SOVIET RUSSIA. Brief history of the USSR |
In the 50s - the first half of the 60s. The Soviet Union has achieved great success in many industries. The national science was moving with great strides. In 1954, the first nuclear power plant in Obninsk was launched in the USSR. The system of the Academy of Sciences was developed. In 1957, a decision was made to create a large scientific center - the Siberian Branch of the Academy of Sciences of the USSR. The construction of a science campus (“Academgorodok”) began in the Novosibirsk region, which after a few years became the largest research center. At the same time, the process of creating branch academies was underway: medical, agricultural, pedagogical, architecture and construction.
Major successes were achieved by Soviet science in the field of atomic nucleus physics and semiconductor physics. In 1957, the most powerful particle accelerator in the world, the synchrophasotron, began operating in the country. At the same time, the Joint Institute for Nuclear Research launched its research. Scientific development was accompanied by a process of personnel growth and in quantitative terms. According to official data, in 1950 in the USSR there were 162.5 thousand scientific workers, and in 1960 - 354.2 thousand.
This revolution in the minds of people occurred after the launch of the first Soviet satellite on 4 October 1957. A few years later, on April 12, 1961, Yu. A. Gagarin, on the Vostok spacecraft, made the first ever flight around the globe.
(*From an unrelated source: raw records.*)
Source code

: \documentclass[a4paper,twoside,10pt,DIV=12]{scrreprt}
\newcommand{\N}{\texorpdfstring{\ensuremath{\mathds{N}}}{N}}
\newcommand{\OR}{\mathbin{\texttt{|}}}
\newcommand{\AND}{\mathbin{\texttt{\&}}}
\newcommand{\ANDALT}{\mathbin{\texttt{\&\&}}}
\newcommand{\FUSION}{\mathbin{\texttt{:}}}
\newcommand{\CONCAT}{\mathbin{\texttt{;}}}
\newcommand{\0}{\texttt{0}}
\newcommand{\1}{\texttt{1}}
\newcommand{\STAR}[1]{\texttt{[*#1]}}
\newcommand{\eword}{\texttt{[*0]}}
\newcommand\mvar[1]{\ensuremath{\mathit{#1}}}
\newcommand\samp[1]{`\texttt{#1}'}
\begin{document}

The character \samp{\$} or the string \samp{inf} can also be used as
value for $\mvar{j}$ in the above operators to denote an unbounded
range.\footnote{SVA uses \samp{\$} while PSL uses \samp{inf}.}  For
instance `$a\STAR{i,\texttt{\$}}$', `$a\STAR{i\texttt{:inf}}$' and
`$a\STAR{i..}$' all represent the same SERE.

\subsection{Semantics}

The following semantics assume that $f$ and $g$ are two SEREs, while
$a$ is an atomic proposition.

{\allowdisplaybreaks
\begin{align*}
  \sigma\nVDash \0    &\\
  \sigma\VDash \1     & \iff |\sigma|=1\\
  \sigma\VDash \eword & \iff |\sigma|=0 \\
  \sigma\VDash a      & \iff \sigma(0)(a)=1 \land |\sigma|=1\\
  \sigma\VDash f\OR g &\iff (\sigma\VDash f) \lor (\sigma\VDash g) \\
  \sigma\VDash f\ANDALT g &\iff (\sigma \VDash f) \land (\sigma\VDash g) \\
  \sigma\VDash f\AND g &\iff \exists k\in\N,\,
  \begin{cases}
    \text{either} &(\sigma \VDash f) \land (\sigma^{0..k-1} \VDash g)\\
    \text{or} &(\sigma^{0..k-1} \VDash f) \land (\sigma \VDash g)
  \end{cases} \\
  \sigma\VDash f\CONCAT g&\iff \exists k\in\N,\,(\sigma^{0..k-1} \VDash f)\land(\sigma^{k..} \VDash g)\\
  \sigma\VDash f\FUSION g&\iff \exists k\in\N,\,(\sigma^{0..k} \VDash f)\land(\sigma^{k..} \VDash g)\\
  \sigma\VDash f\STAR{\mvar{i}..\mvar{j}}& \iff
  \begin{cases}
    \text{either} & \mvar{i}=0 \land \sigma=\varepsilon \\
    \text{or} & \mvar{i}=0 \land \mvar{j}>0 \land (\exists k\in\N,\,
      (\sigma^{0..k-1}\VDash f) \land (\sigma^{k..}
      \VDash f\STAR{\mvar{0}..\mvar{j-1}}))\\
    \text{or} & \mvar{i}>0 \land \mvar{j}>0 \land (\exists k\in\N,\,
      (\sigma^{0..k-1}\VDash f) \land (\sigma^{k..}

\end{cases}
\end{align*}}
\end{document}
Human space exploration began.
A significant proportion of the difficulties experienced by the peoples of the USSR in the 1950s and beyond were associated with the need to mobilize enormous human and material resources in order to complete scientific research and technical projects for the production of nuclear weapons in the shortest time possible. A large number of outstanding scientists were forced to deal with defense problems. Impressive results in this direction were achieved already at the beginning of the 50s. Thus, in 1954, an air-to-air missile was launched into the armament of fighter aviation of the Air Force, which was aimed at the target using a radar beam. In 1959, an air-to-air missile was put into service with the strategic aviation of the Air Force, which could be launched from a heavy bomber 200 km to the target and carry a nuclear warhead. In the same year, a group of scientists under the leadership of S. P. Korolev developed the mine version of the R-9 ballistic missile capable of carrying a nuclear charge.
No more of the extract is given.